Schiller did not provide financial specifics related to BravesVision. The publicly traded club, however, detailed $188.6 million in broadcasting revenue for 2025, providing a comparative benchmark.
Moreover, the club’s confidence differs materially from many of the other clubs that have also departed Main Street Sports. Brewers owner Mark Attanasio said that the club recently took a $20 million financial hit by shifting to the MLB Media in-house model for local game production and distribution in the wake of the company’s ongoing decline.
Main Street Sports is expected to wind down operations in the coming weeks, particularly after the first round of the NHL playoffs ends. In addition to no longer having any MLB ties, the company has also ended its NBA broadcasting.
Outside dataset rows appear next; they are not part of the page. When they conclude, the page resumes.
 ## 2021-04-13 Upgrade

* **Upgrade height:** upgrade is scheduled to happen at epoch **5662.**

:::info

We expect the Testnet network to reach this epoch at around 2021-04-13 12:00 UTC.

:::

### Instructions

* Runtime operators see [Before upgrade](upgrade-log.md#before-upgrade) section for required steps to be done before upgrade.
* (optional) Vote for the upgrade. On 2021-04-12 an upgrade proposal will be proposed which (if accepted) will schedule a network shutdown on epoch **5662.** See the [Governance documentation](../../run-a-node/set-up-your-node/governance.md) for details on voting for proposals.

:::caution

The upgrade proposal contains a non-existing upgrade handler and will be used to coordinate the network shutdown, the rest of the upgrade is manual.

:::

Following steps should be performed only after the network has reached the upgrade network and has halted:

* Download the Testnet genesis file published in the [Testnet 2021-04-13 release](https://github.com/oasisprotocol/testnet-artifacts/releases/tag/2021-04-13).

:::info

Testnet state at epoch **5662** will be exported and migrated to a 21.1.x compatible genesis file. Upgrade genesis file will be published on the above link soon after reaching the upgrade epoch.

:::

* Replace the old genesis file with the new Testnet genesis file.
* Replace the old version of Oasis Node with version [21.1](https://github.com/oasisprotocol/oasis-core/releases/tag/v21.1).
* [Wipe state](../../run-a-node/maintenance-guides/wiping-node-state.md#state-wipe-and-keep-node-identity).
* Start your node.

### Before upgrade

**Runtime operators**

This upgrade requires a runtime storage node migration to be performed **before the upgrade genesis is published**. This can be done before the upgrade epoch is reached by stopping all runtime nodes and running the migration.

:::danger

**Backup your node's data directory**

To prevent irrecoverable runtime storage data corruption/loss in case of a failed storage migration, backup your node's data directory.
Similarly, MLB commissioner Rob Manfred has frequently described a situation in which many clubs in that league going through local media turbulence will suffer some near-term revenue impact before ultimately emerging in a stronger position.
Potent Mix
Atlanta’s situation, however, is unique in several additional aspects—including its expansive local market territory across much of the U.S. Southeast, a history of on-field success, and the team’s own deep broadcasting lineage through former owner Ted Turner, creator of the TBS superstation.
“The Braves are different in so many ways from some of our peers,” Schiller said. “We’ve always had a substantially different way in how we approach the marketplace, and we have television in our DNA. In many ways, we’re now returning to those roots.”
BravesVision is now distributed through major cable and satellite carriers such as Spectrum, Comcast, and DirecTV, streaming-based outlets Fubo and U-Verse, local entities such as Cox, and through an over-the-air deal with Gray Media. Additionally, there is a direct-to-consumer streaming option, Braves.TV, which operates similarly to other clubs working with MLB Media.
“A big piece of this hinges on your ability to secure those relationships and partnerships with the major distributors,” Schiller said. “So fundamentally, to this right, it starts with doing deals with the likes of Comcast, Spectrum, DirecTV, Cox, Fubo, I’ll just name those five to begin with. You have to have those relationships. If you don’t have those, none of this works.”
Further details surrounding BravesVision are expected when the Braves report first-quarter earnings on May 11, with a fuller picture anticipated with the second-quarter report. During the team’s last earnings call in February, Braves CFO Jill Robinson acknowledged there will be a “difference in how the cash flow comes in” with the club running BravesVision instead of licensing the local media rights.